Jojo menceritakan pertemuannya dengan Merlinda, juga tawaran pekerjaan yang Merlinda berikan padanya.
"Gila! mengurus empat anak laki-laki sekaligus? apa kamu sanggup?" tanya Irene. "Satu anak laki-laki saja membuatku hampir meledak setiap hari, bagaimana jika empat sekaligus," keluhnya.
"Tapi, aku sedang sangat butuh, Irene. Menurutmu bagaimana?" tanya balik Jojo, meminta pendapat.
"Berapa gajinya?" tanya Irene.
"650 dollar perbulan."
Seketika Irene menoleh sahabatnya, matanya melotot lebar.
"Itu gaji yang besar, lebih besar dari gajiku dan lebih dari dua kali lipat gajimu sekarang," ujar Irene.
"Benar," jawab Jojo bingung, ia memang tergiur dengan tawaran gaji yang besar, namun pesimis jika harus mengurus empat anak sekaligus.
"Berapa umur anak-anaknya?" tanya Irene, Jojo mengangkat bahu.
"Fasilitas apa yang kamu dapatkan?" tanya Irene lagi, Jojo menggeleng.
"Tanyakan semua detail pekerjaanmu dan fasilitas yang bisa kamu dapatkan, jangan memaksakan diri, Jo!" seru Irene.
Setelah mendapatkan arahan dan nasehat dari Irene, Jojo kembali ke rumah kontrakannya, tidak ia sangka, sang pemilik rumah sudah menunggu di depan pintu.
Dengan wajah melas, Jojo meminta maaf karena tidak bisa membayar uang sewa bulan ini, namun pemilik kontrakan membentaknya dan mengancam akan mengusirnya jika minggu depan tidak bisa membayar.
Jojo menghela nafas berat, ia menghubungi Merlinda memutuskan untuk menerima pekerjaan yang Merlinda tawarkan saat itu juga.
"Kirim alamat lengkapmu, kemasi semua barang dan pakaianmu, Jo. Sopir akan mengantarmu ke rumah anak-anakku," ucap Merlinda melalui sambungan telepon.
Jojo setuju, dengan syarat jika Merlinda masih memberinya izin untuk kuliah selama empat hari dalam seminggu. Jika Merlinda menyuruhnya untuk mengemasi barang dan pakaiannya, artinya Jojo juga di berikan fasilitas tempat tinggal.

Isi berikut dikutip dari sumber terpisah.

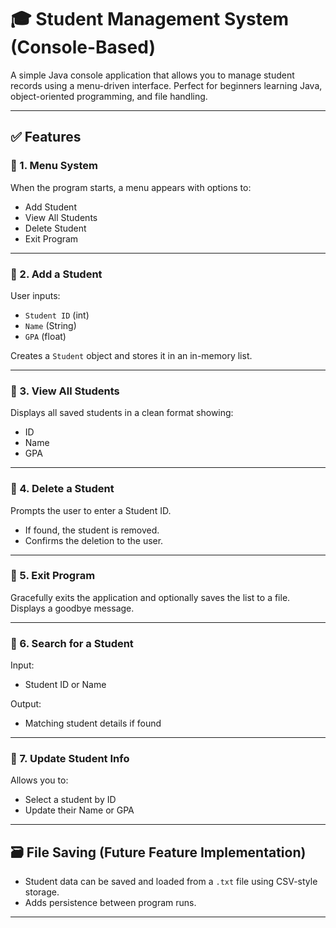 # 🎓 Student Management System (Console-Based)

A simple Java console application that allows you to manage student records using a menu-driven interface. Perfect for beginners learning Java, object-oriented programming, and file handling.

---

## ✅ Features

### 📌 1. Menu System
When the program starts, a menu appears with options to:
- Add Student
- View All Students
- Delete Student
- Exit Program

---

### 📌 2. Add a Student
User inputs:
- `Student ID` (int)
- `Name` (String)
- `GPA` (float)

Creates a `Student` object and stores it in an in-memory list.

---

### 📌 3. View All Students
Displays all saved students in a clean format showing:
- ID
- Name
- GPA

---

### 📌 4. Delete a Student
Prompts the user to enter a Student ID.
- If found, the student is removed.
- Confirms the deletion to the user.

---

### 📌 5. Exit Program
Gracefully exits the application and optionally saves the list to a file.
Displays a goodbye message.

---

### 🧠 6. Search for a Student
Input:
- Student ID or Name

Output:
- Matching student details if found

---

### 🧾 7. Update Student Info
Allows you to:
- Select a student by ID
- Update their Name or GPA

---

## 🗃️ File Saving (Future  Feature Implementation)
- Student data can be saved and loaded from a `.txt` file using CSV-style storage.
- Adds persistence between program runs.

---

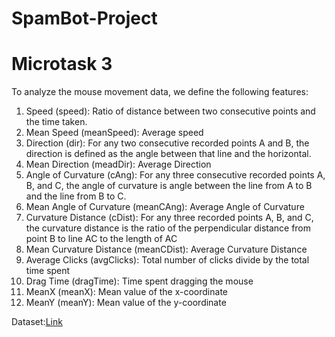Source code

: # SpamBot-Project

# Microtask 3
To analyze the mouse movement data, we define the following features:

1. Speed (speed): Ratio of distance between two consecutive points and the time taken.
2. Mean Speed (meanSpeed): Average speed
3. Direction (dir): For any two consecutive recorded points A and B, the direction is defined as the angle between that line and the horizontal.
4. Mean Direction (meadDir): Average Direction
5. Angle of Curvature (cAng): For any three consecutive recorded points A, B, and C, the angle of curvature is angle between the line from A to B and the line from B to C.
6. Mean Angle of Curvature (meanCAng): Average Angle of Curvature
7. Curvature Distance (cDist): For any three recorded points A, B, and C, the curvature distance is the ratio of the perpendicular distance from point B to line AC to the length of AC
8. Mean Curvature Distance (meanCDist): Average Curvature Distance
9. Average Clicks (avgClicks): Total number of clicks divide by the total time spent
10. Drag Time (dragTime): Time spent dragging the mouse
11. MeanX (meanX): Mean value of the x-coordinate
12. MeanY (meanY): Mean value of the y-coordinate


Dataset:[Link](https://github.com/balabit/Mouse-Dynamics-Challenge/tree/master/training_files/user7)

Hari ini Jojo memutuskan untuk membolos datang ke kampus, ia sudah di jemput oleh sopir yang Merlinda tugaskan.
"Apa ini rumah Nyonya Merlinda?" tanya Jojo pada sopir di depannya, sopir laki-laki berumur kisaran empat puluh tahun itu mengangguk dan meminta Jojo keluar dari mobil.
Rumah dengan dinding putih dan tiang-tiang besar itu sangat megah, jendela kaca bertengger di setiap sisi membuat Jojo bisa sedikit mengintip bagian dalamnya.
Namun aneh, tak terdengar suara tawa anak kecil atau suara anak yang berlarian.
"Jadi, di mana empat anak Nyonya Merlinda? rumahnya sepi sekali," gumam Jojo.
Sopir memanggil laki-laki yang membawa gunting rumput, sepertinya dia adalah tukang kebun di rumah ini. Jojo hanya mengamati dari jauh saat sopir dan tukang kebun mengobrol. Sampai beberapa menit kemudian, sopir pamit akan segera pergi, dan mengatakan jika tukang kebun itu yang akan membawa Jojo berkeliling rumah.
"Jovanka, Pak. Bisa panggil saya Jojo," ucap Jojo sambil menyalami tukang kebun.
"Panggil saja Pak Lin, Nona. Wah, apa nona tahu apa pekerjaan Nona?" tanya Pak Lin.
"Nyonya Merlinda mempekerjakan saya sebagai pengasuh empat anak laki-lakinya, serta membantu mengurus rumah," jelas Jojo.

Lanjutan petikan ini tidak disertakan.